November-December 2017, Volume 14, Issue 6
From Blurred Lines to Guidelines for Myeloproliferative Neoplasms
Published on: October 27, 2017
When reflecting on guideline development and implementation it is difficult not to lean on the cliché crutch of Yogi Berra’s simple sage advice about knowing where you are going and whether or not you will get there. With a prevalence in the United States of approximately 300,000, myeloproliferative neoplasms (MPNs) are rare, and the lines between them are blurred, with significant overlap in the presentation and clinical management of polycythemia vera (PV), essential thromocythemia (ET), and myelofibrosis (MF). Having a guide to help navigate the subtleties of treatment can be helpful to those who may see only a few cases each year. Another driver in the development of consensus guidelines is the rapid shift from volume-based to valuebased care. Guidelines and carepaths are already being used by hospital systems to increase the value of their care, and insurers have long used guidelines in instances of prior authorizations and reimbursement.

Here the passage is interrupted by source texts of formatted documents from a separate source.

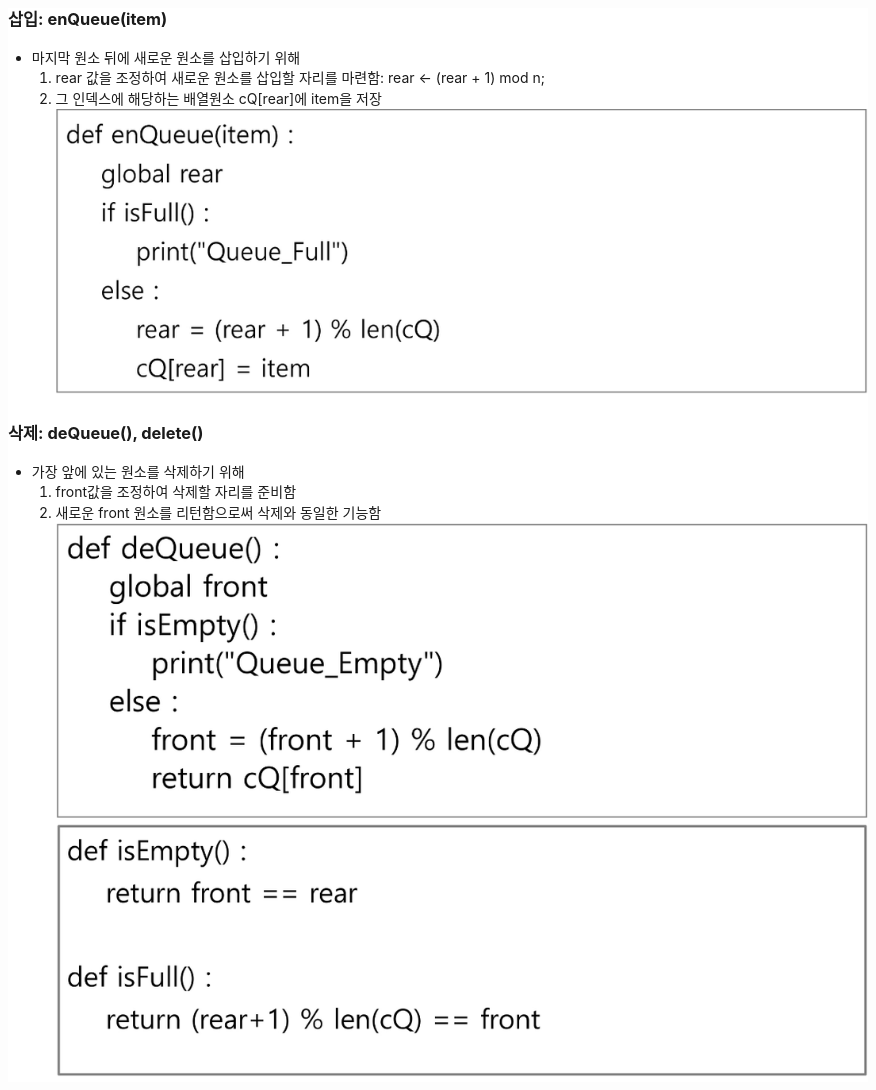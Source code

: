 ### 삽입: enQueue(item)
 - 마지막 원소 뒤에 새로운 원소를 삽입하기 위해
    1) rear 값을 조정하여 새로운 원소를 삽입할 자리를 마련함:
        rear <- (rear + 1) mod n;
    2) 그 인덱스에 해당하는 배열원소 cQ[rear]에 item을 저장
![이미지](./images/capture_450.PNG)

### 삭제: deQueue(), delete()
 - 가장 앞에 있는 원소를 삭제하기 위해
    1) front값을 조정하여 삭제할 자리를 준비함
    2) 새로운 front 원소를 리턴함으로써 삭제와 동일한 기능함
![이미지](./images/capture_451.PNG)
![이미지](./images/capture_452.PNG)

In addition to individual review articles, several non-U.S. groups have published consensus guidelines, including the British Committee for Standards in Haematology, International Working Group for MPN Research and Treatment (IWG-MRT), and European LeukemiaNET (ELN). Like politics, however, patient care is local, and there was a need for U.S.-based guidelines.1 This need was answered in 2016 when the inaugural MPN guidelines were published by the National Comprehensive Cancer Network (NCCN).2 While the first edition covered the diagnosis and treatment of MF, the newest iteration published in September 2017 includes algorithms and a discussion for PV and ET.

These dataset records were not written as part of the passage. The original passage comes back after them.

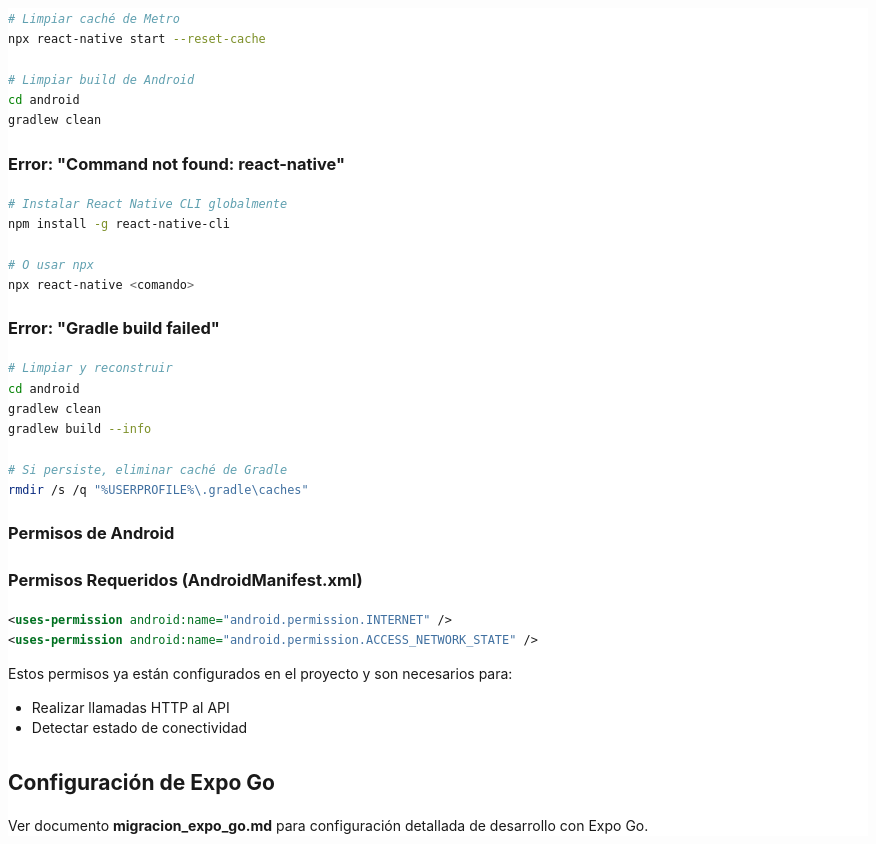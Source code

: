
 ```bash
# Limpiar caché de Metro
npx react-native start --reset-cache

# Limpiar build de Android
cd android
gradlew clean
```

### Error: "Command not found: react-native"

```bash
# Instalar React Native CLI globalmente
npm install -g react-native-cli

# O usar npx
npx react-native <comando>
```

### Error: "Gradle build failed"

```bash
# Limpiar y reconstruir
cd android
gradlew clean
gradlew build --info

# Si persiste, eliminar caché de Gradle
rmdir /s /q "%USERPROFILE%\.gradle\caches"
```

### Permisos de Android

### Permisos Requeridos (AndroidManifest.xml)

```xml
<uses-permission android:name="android.permission.INTERNET" />
<uses-permission android:name="android.permission.ACCESS_NETWORK_STATE" />
```

Estos permisos ya están configurados en el proyecto y son necesarios para:

- Realizar llamadas HTTP al API
- Detectar estado de conectividad

## Configuración de Expo Go

Ver documento **migracion_expo_go.md** para configuración detallada de desarrollo con Expo Go.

The MPN guidelines are in a format that will be familiar to those who have used NCCN guidelines before, and provide updates that may not be familiar to all. One such example is the risk stratification for ET. As trainees, many of us were brought up on the classic thrombohemorrhagic model for risk stratification, in which those patients younger than 60 years who have never had a thrombosis are considered low-risk, and all others are high-risk. Low-risk patients were relegated to daily aspirin alone, while the high-risk were given cytoreductive therapy. However, we know that there are other factors that influence the risk of thrombosis in these patients, such as JAK2 mutational status. Therefore, the panel elected to build its ET management algorithm using the revised International Prognosis Score in Essential Thrombocythemia-Thrombosis (IPSETThrombosis) model (Figure).
The panel also took to task the prognostic relevance of other mutations in PV and ET (Table). Next generation sequencing (NGS) panels are becoming cheaper, faster, and more readily available. Patients, through robust social networks and information sharing, are aware of these tests, and are requesting them. Although, the prognostic significance of many mutations is unknown, and actionable targets are limited, many practicing hematologists are now faced with interpreting these panels on a day-to-day basis.
Although consensus opinion still plays a role in the formation of guidelines, quality research in the field continues, and evidence-based practices are becoming more commonplace. With that in mind, the panel members evaluated the level of evidence on which each recommendation was based. This is done with respect to the efficacy, safety, and affordability of the regimen as well as the quality and consistency of the published evidence. This is then translated into a visual tool called Evidence Blocks™ and published with the guideline. Fortunately, many ongoing trials have the potential to change practice, such as the MPD-RC 112 study, which randomly assigned high-risk PV and ET patients between pegylated interferon-α-2 and hydroxyurea, and for which the results will need to be rapidly assessed and incorporated into the guidelines.
While the lines between the MPNs may be blurred, evidence-based consensus guidelines can help bring things into focus. The expansion of the U.S.-based NCCN guidelines to include the diagnosis and treatment of PV and ET is a big step forward. Of course, they are far from perfect, so the question is: How can we improve them?
Please excuse the back-of-the-envelope exercise here, but a simple ClinicalTrials.gov search using the term “polycythemia vera” yields 230 hits, whereas a search for “breast cancer” yields 7,701 hits (accessed from ClinicalTrials.gov on 19 Sep 2017). If you adjust this for the U.S. prevalence of PV (148,000) and breast cancer (3,327,000), there are approximately 155 studies per 100,000 US patients with PV, and approximately 231 studies per 1,000,000 U.S. patients with breast cancer. Although neither overly scientific nor rigorous, this method does highlight the need for more studies. Evidence generated from clinical and translational studies serves as the building material for future additions to the guidelines. Of course we are referring to quality evidence with thoughtful inclusion criteria and meaningful endpoints, but that is a discussion for another time.
Stein BL, O'Brien S, Greenberg P, et al. The need for United States-based guidelines for myeloproliferative neoplasms. J Natl Compr Canc Netw. 2015;13:607-609.
Mesa R, Jamieson C, Bhatia R, et al. Myeloproliferative Neoplasms, Version 2.2017, NCCN Clinical Practice Guidelines in Oncology. J Natl Compr Canc Netw. 2016;14:1572-1611.
Conflict of Interests
Dr. Gerds and Dr. Mesa indicated no relevant conflicts of interest.